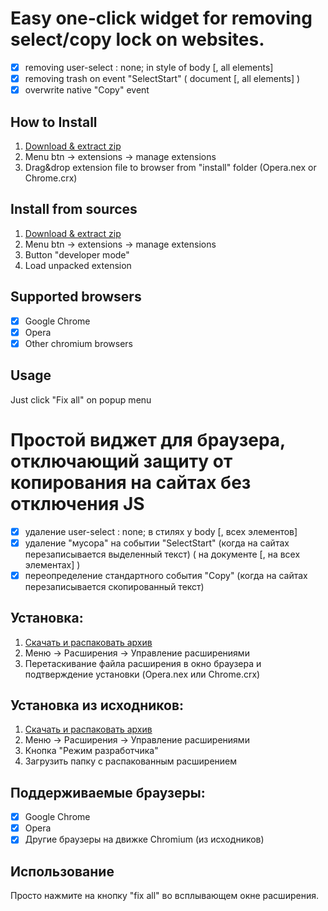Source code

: # Easy one-click widget for removing select/copy lock on websites.

- [x] removing user-select : none; in style of body [, all elements]
- [x] removing trash on event "SelectStart" ( document [, all elements] )
- [x] overwrite native "Copy" event

## How to Install

1. [Download & extract zip](https://github.com/JustAddAcid/UsrSelecterExtensionChrome/archive/master.zip)
2. Menu btn -> extensions -> manage extensions
3. Drag&drop extension file to browser from "install" folder (Opera.nex or Chrome.crx)

## Install from sources

1. [Download & extract zip](https://github.com/JustAddAcid/UsrSelecterExtensionChrome/archive/master.zip)
2. Menu btn -> extensions -> manage extensions
3. Button "developer mode"
4. Load unpacked extension

## Supported browsers

- [x] Google Chrome
- [x] Opera
- [x] Other chromium browsers

## Usage

 Just click "Fix all" on popup menu
 
# Простой виджет для браузера, отключающий защиту от копирования на сайтах без отключения JS

- [x] удаление user-select : none; в стилях у body [, всех элементов]
- [x] удаление "мусора" на событии "SelectStart" (когда на сайтах перезаписывается выделенный текст) ( на документе [, на всех элементах] )
- [x] переопределение стандартного события "Copy" (когда на сайтах перезаписывается скопированный текст)

## Установка:

1. [Скачать и распаковать архив](https://github.com/JustAddAcid/UsrSelecterExtensionChrome/archive/master.zip)
2. Меню -> Расширения -> Управление расширениями
3. Перетаскивание файла расширения в окно браузера и подтверждение установки (Opera.nex или Chrome.crx)

## Установка из исходников:

1. [Скачать и распаковать архив](https://github.com/JustAddAcid/UsrSelecterExtensionChrome/archive/master.zip)
2. Меню -> Расширения -> Управление расширениями
3. Кнопка "Режим разработчика"
4. Загрузить папку с распакованным расширением

## Поддерживаемые браузеры:

- [x] Google Chrome
- [x] Opera
- [x] Другие браузеры на движке Chromium (из исходников)

## Использование

 Просто нажмите на кнопку "fix all" во всплывающем окне расширения.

What the exercise asks » All of the entries must be reproduced exactly, with no pictures kept.

Answer below »
Source code

: # Easy one-click widget for removing select/copy lock on websites.

- [x] removing user-select : none; in style of body [, all elements]
- [x] removing trash on event "SelectStart" ( document [, all elements] )
- [x] overwrite native "Copy" event

## How to Install

1. [Download & extract zip](https://github.com/JustAddAcid/UsrSelecterExtensionChrome/archive/master.zip)
2. Menu btn -> extensions -> manage extensions
3. Drag&drop extension file to browser from "install" folder (Opera.nex or Chrome.crx)

## Install from sources

1. [Download & extract zip](https://github.com/JustAddAcid/UsrSelecterExtensionChrome/archive/master.zip)
2. Menu btn -> extensions -> manage extensions
3. Button "developer mode"
4. Load unpacked extension

## Supported browsers

- [x] Google Chrome
- [x] Opera
- [x] Other chromium browsers

## Usage

 Just click "Fix all" on popup menu
 
# Простой виджет для браузера, отключающий защиту от копирования на сайтах без отключения JS

- [x] удаление user-select : none; в стилях у body [, всех элементов]
- [x] удаление "мусора" на событии "SelectStart" (когда на сайтах перезаписывается выделенный текст) ( на документе [, на всех элементах] )
- [x] переопределение стандартного события "Copy" (когда на сайтах перезаписывается скопированный текст)

## Установка:

1. [Скачать и распаковать архив](https://github.com/JustAddAcid/UsrSelecterExtensionChrome/archive/master.zip)
2. Меню -> Расширения -> Управление расширениями
3. Перетаскивание файла расширения в окно браузера и подтверждение установки (Opera.nex или Chrome.crx)

## Установка из исходников:

1. [Скачать и распаковать архив](https://github.com/JustAddAcid/UsrSelecterExtensionChrome/archive/master.zip)
2. Меню -> Расширения -> Управление расширениями
3. Кнопка "Режим разработчика"
4. Загрузить папку с распакованным расширением

## Поддерживаемые браузеры:

- [x] Google Chrome
- [x] Opera
- [x] Другие браузеры на движке Chromium (из исходников)

## Использование

 Просто нажмите на кнопку "fix all" во всплывающем окне расширения.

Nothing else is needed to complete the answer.